На этот раз раскат выглядел вполне приветливо. Вынырнув из протоки, мы увидели неподалеку на воде стайку лысух – водяных курочек, которых здесь называют кашкалдаками. Поскольку мой первый в жизни охотничий трофей – именно лысуха, подстреленная из малокалиберки ещё в школьные годы в протоках на нашей реке Лиелупе, то её отменный вкус был мне известен. Я тут же обнажил ружьё и подбил трёх птиц, одну из которых найти так и не удалось: забилась в траву. Потом подстрелил ещё баклана и мартына. Мартын (птица вроде крупной чайки) оказался невкусным, и я их больше не стрелял. Баклан же и кашкалдаки прошли на ура. Впрочем, мы заметили, что баклан баклану рознь: мелкие, а точнее, молодые явно вкуснее взрослых, хотя последние из-за своих размеров выглядят гораздо привлекательнее и аппетитнее для охотника.

Дни проходили за днями, а мы вели привольную жизнь водяных царей. Наши звери души не чаяли и в нас, и в нашем образе жизни. Собака не могла расстаться с нами ни на минуту, и потому сопутствовала нам во всех разъездах. Более же самостоятельный Робинзон нередко предпочитал оставаться на острове. Тогда он поджидал нашего возвращения, сидя на развесистой прибрежной раките, и встречал нас радостным мяуканьем. Если же он отправлялся с нами, то бесстрашно расхаживал по узенькому бортику куласа и с интересом разглядывал окрестности.

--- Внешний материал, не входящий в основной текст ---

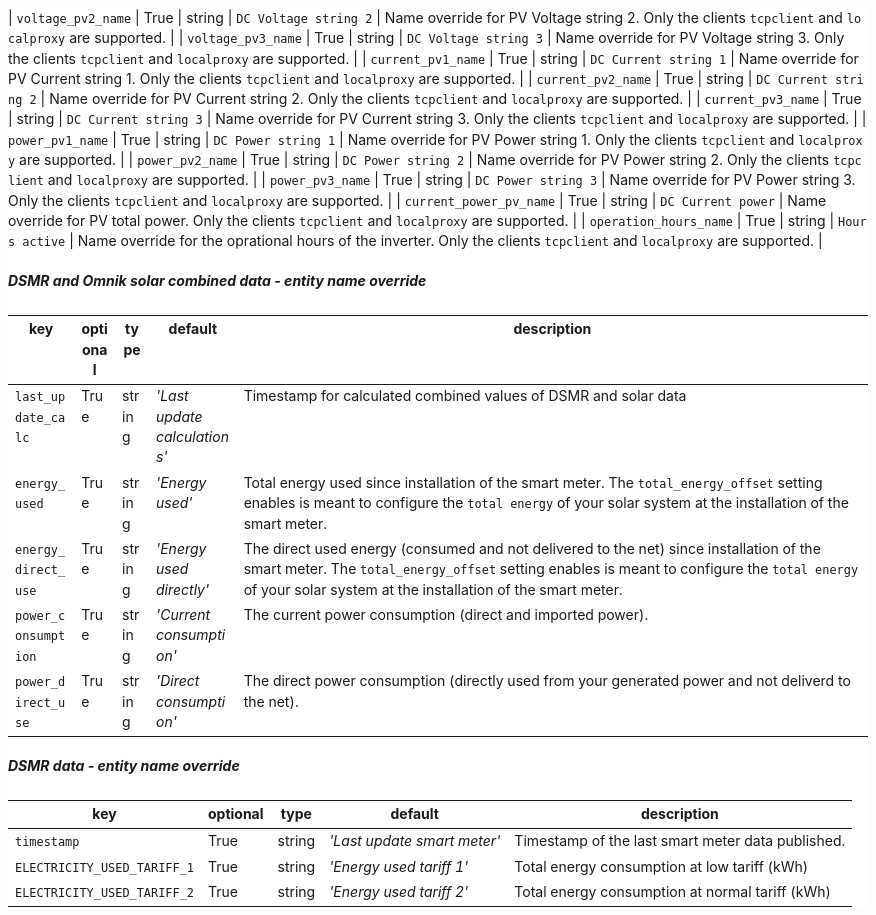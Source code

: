 | `voltage_pv2_name`          | True     | string | `DC Voltage string 2`  | Name override for PV Voltage string 2. Only the clients `tcpclient` and `localproxy` are supported.                  |
| `voltage_pv3_name`          | True     | string | `DC Voltage string 3`  | Name override for PV Voltage string 3. Only the clients `tcpclient` and `localproxy` are supported.                  |
| `current_pv1_name`          | True     | string | `DC Current string 1`  | Name override for PV Current string 1. Only the clients `tcpclient` and `localproxy` are supported.                  |
| `current_pv2_name`          | True     | string | `DC Current string 2`  | Name override for PV Current string 2. Only the clients `tcpclient` and `localproxy` are supported.                  |
| `current_pv3_name`          | True     | string | `DC Current string 3`  | Name override for PV Current string 3. Only the clients `tcpclient` and `localproxy` are supported.                  |
| `power_pv1_name`            | True     | string | `DC Power string 1`    | Name override for PV Power string 1. Only the clients `tcpclient` and `localproxy` are supported.                    |
| `power_pv2_name`            | True     | string | `DC Power string 2`    | Name override for PV Power string 2. Only the clients `tcpclient` and `localproxy` are supported.                    |
| `power_pv3_name`            | True     | string | `DC Power string 3`    | Name override for PV Power string 3. Only the clients `tcpclient` and `localproxy` are supported.                    |
| `current_power_pv_name`     | True     | string | `DC Current power`     | Name override for PV total power. Only the clients `tcpclient` and `localproxy` are supported.                       |
| `operation_hours_name`      | True     | string | `Hours active`         | Name override for the oprational hours of the inverter. Only the clients `tcpclient` and `localproxy` are supported. |

##### DSMR and Omnik solar combined data - entity name override

| key                 | optional | type   | default                      | description                                                                                                                                                                                                                                           |
| ------------------- | -------- | ------ | ---------------------------- | ----------------------------------------------------------------------------------------------------------------------------------------------------------------------------------------------------------------------------------------------------- |
| `last_update_calc`  | True     | string | _'Last update calculations'_ | Timestamp for calculated combined values of DSMR and solar data                                                                                                                                                                                       |
| `energy_used`       | True     | string | _'Energy used'_              | Total energy used since installation of the smart meter. The `total_energy_offset` setting enables is meant to configure the `total energy` of your solar system at the installation of the smart meter.                                              |
| `energy_direct_use` | True     | string | _'Energy used directly'_     | The direct used energy (consumed and not delivered to the net) since installation of the smart meter. The `total_energy_offset` setting enables is meant to configure the `total energy` of your solar system at the installation of the smart meter. |
| `power_consumption` | True     | string | _'Current consumption'_      | The current power consumption (direct and imported power).                                                                                                                                                                                            |
| `power_direct_use`  | True     | string | _'Direct consumption'_       | The direct power consumption (directly used from your generated power and not deliverd to the net).                                                                                                                                                   |

##### DSMR data - entity name override

| key                                      | optional | type   | default                       | description                                                                                                                                                                                        |
| ---------------------------------------- | -------- | ------ | ----------------------------- | -------------------------------------------------------------------------------------------------------------------------------------------------------------------------------------------------- |
| `timestamp`                              | True     | string | _'Last update smart meter'_   | Timestamp of the last smart meter data published.                                                                                                                                                  |
| `ELECTRICITY_USED_TARIFF_1`              | True     | string | _'Energy used tariff 1'_      | Total energy consumption at low tariff (kWh)                                                                                                                                                       |
| `ELECTRICITY_USED_TARIFF_2`              | True     | string | _'Energy used tariff 2'_      | Total energy consumption at normal tariff (kWh)                                                                                                                                                    |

Робин вообще не боялся ничего и никого, кроме нашего трусливого щеняги. А щеняга, коему мы дали звучное имя Дон-диги-дан-диги-дон  (припевка из модной кино-песенки), или попросту Дон, боялся всего, кроме Робина. Он не любил ездить в лодке из-за шаткости её статуса, но ещё пуще боялся оставаться без нас. Однако лишь только лодка подходила к берегу, он тотчас спешил покинуть ветхое судно. Несколько раз, полагая, что под бортом уже земля, он прыгал из лодки на плотный слой ряски и, к своему ужасу и нашему смеху, проваливался в воду. Надо сказать, что воды он боялся ещё пуще, чем всего остального. Молотя лапами, он отчаянно взывал о помощи, и мы вытаскивали его, мокрого, зелёного и жалкого, в лодку, после чего он долго отряхивался, а потом мёрз на ветру и дрожал.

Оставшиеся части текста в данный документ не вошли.